Every experiment runs inside a fixed harness that enforces:

Immutable baselines — no moving goalposts
Declared mutation scope — no uncontrolled experiments
Split-aware execution — development, validation, and holdout sets run independently
Repeated trials with statistical gating — no single-run acceptance
Skeptic agent review — adversarial challenge of every apparent win
Full overhead accounting — conversion, orchestration, and complexity costs included

Each validated result is evidence of the method working. Each honest rejection is equally valuable.

North-Star Metric: Effective Compute Density (ECD)

ECD = Quality-Adjusted Throughput / (Energy × Area)

ECD is most useful in situations where simpler metrics mislead — where throughput gains are achieved at hidden cost to quality or energy, or where benchmark-average improvements mask per-condition collapse. It is a tool for catching what aggregate reporting misses, not a replacement for supporting metrics.

First Validated Result: Token Pruning Has a Hard Failure Boundary

Token pruning is a widely cited inference optimization. ACE's first completed boundary analysis produced a concrete deployment-risk finding.

Thesis: Token pruning ECD gains are regime-bounded by sequence length and batch size. Outside the validated envelope, ECD degrades deterministically. This is a systems-boundary failure, not noise.

Region	Sequence Length	Batch Size	ECD Outcome
Strong positive	≤ 256	≤ 4	Consistent gain
Edge of viability	384	≤ 2	Marginal
Boundary	128–512	3–6	Mixed
Collapse	> 512	> 4	Deterministic loss

Deployment implication: Token pruning should not be accepted or rejected on average. Rollout should be gated on sequence-length and batch-size ceilings, not aggregate ECD.

Telemetry caveat: This result was produced under simulated power telemetry (ACE_DIRECT_POWER_WATTS override). Native device telemetry would strengthen provenance but is unlikely to reverse the dominant boundary pattern.

Full analysis: docs/RESEARCH_PAPER_TOKEN_PRUNING_BOUNDARY_ANALYSIS.md | Decision memo: docs/VALIDATED_RESULTS.md

Research Portfolio

Active Lane: Near-Term Software Optimizations

Software and systems work on existing hardware — the lane where ACE has produced validated results.
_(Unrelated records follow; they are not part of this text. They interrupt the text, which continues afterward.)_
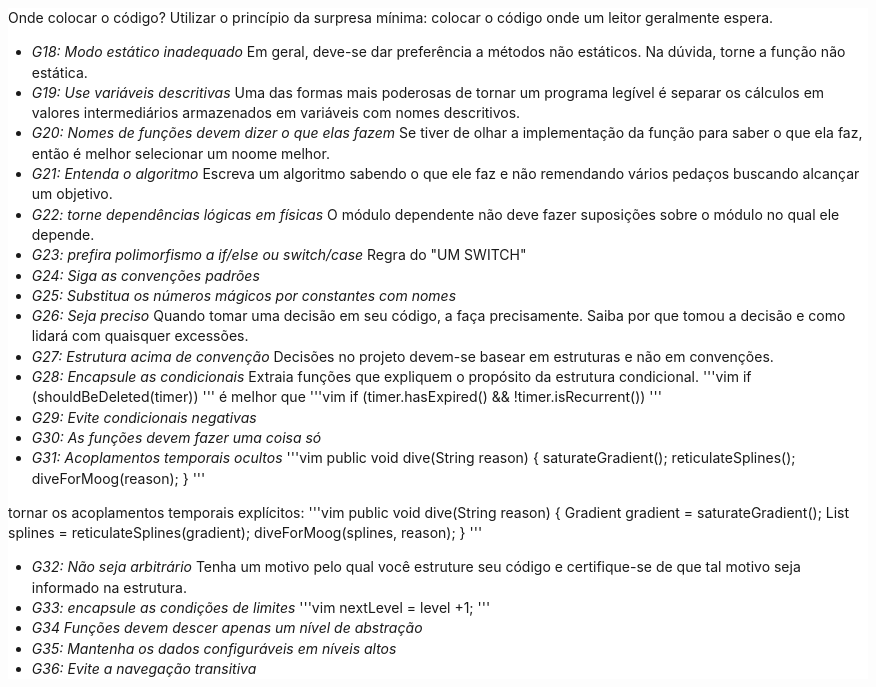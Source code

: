 Onde colocar o código? Utilizar o princípio da surpresa mínima: colocar o código onde um leitor geralmente espera.
- *G18: Modo estático inadequado*
Em geral, deve-se dar preferência a métodos não estáticos. Na dúvida, torne a função não estática.
- *G19: Use variáveis descritivas*
Uma das formas mais poderosas de tornar um programa legível é separar os cálculos em valores intermediários armazenados 
em variáveis com nomes descritivos.
- *G20: Nomes de funções devem dizer o que elas fazem*
Se tiver de olhar a implementação da função para saber o que ela faz, então é melhor selecionar um noome melhor.
- *G21: Entenda o algoritmo*
Escreva um algoritmo sabendo o que ele faz e não remendando vários pedaços buscando alcançar um objetivo.
- *G22: torne dependências lógicas em físicas*
O módulo dependente não deve fazer suposições sobre o módulo no qual ele depende.
- *G23: prefira polimorfismo a if/else ou switch/case*
Regra do "UM SWITCH"
- *G24: Siga as convenções padrões*
- *G25: Substitua os números mágicos por constantes com nomes*
- *G26: Seja preciso*
Quando tomar uma decisão em seu código, a faça precisamente. Saiba por que tomou a decisão e como lidará com 
quaisquer excessões.
- *G27: Estrutura acima de convenção*
Decisões no projeto devem-se basear em estruturas e não em convenções.
- *G28: Encapsule as condicionais*
Extraia funções que expliquem o propósito da estrutura condicional.
'''vim
if (shouldBeDeleted(timer))
'''
é melhor que
'''vim
if (timer.hasExpired() && !timer.isRecurrent())
'''
- *G29: Evite condicionais negativas*
- *G30: As funções devem fazer uma coisa só*
- *G31: Acoplamentos temporais ocultos*
'''vim
public void dive(String reason) {
    saturateGradient();
    reticulateSplines();
    diveForMoog(reason);
}
'''

tornar os acoplamentos temporais explícitos:
'''vim
public void dive(String reason) {
    Gradient gradient = saturateGradient();
    List<Spline> splines = reticulateSplines(gradient);
    diveForMoog(splines, reason);
}
'''
- *G32: Não seja arbitrário*
Tenha um motivo pelo qual você estruture seu código e certifique-se de que tal motivo seja informado na estrutura.
- *G33: encapsule as condições de limites*
'''vim
nextLevel = level +1;
'''
- *G34 Funções devem descer apenas um nível de abstração*
- *G35: Mantenha os dados configuráveis em níveis altos*
- *G36: Evite a navegação transitiva*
Quantization, token pruning, kernel fusion, memory traffic reduction.

Exploratory Lanes

Mid-term — Alternative numeric representations and execution models: residue number systems, logarithmic arithmetic, heterogeneous pipelines, FPGA proxies. These experiments are exploratory; none have produced validated results yet.

Moonshot — Unconventional compute substrates: analog MAC, photonic linear algebra, in-memory compute, neuromorphic temporal coding. This lane is strategically tracked, not active.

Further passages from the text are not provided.